→ Problem
If a line includes "Category", copy it out of the entries.

━━━ Provided data ━━━

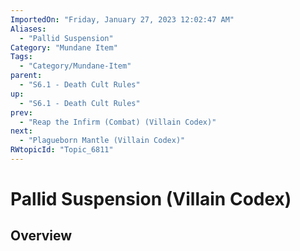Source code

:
 ```yaml
---
ImportedOn: "Friday, January 27, 2023 12:02:47 AM"
Aliases:
  - "Pallid Suspension"
Category: "Mundane Item"
Tags:
  - "Category/Mundane-Item"
parent:
  - "S6.1 - Death Cult Rules"
up:
  - "S6.1 - Death Cult Rules"
prev:
  - "Reap the Infirm (Combat) (Villain Codex)"
next:
  - "Plagueborn Mantle (Villain Codex)"
RWtopicId: "Topic_6811"
---
```

# Pallid Suspension (Villain Codex)
## Overview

━━━

→ Task solution
Category: "Mundane Item"
  - "Category/Mundane-Item"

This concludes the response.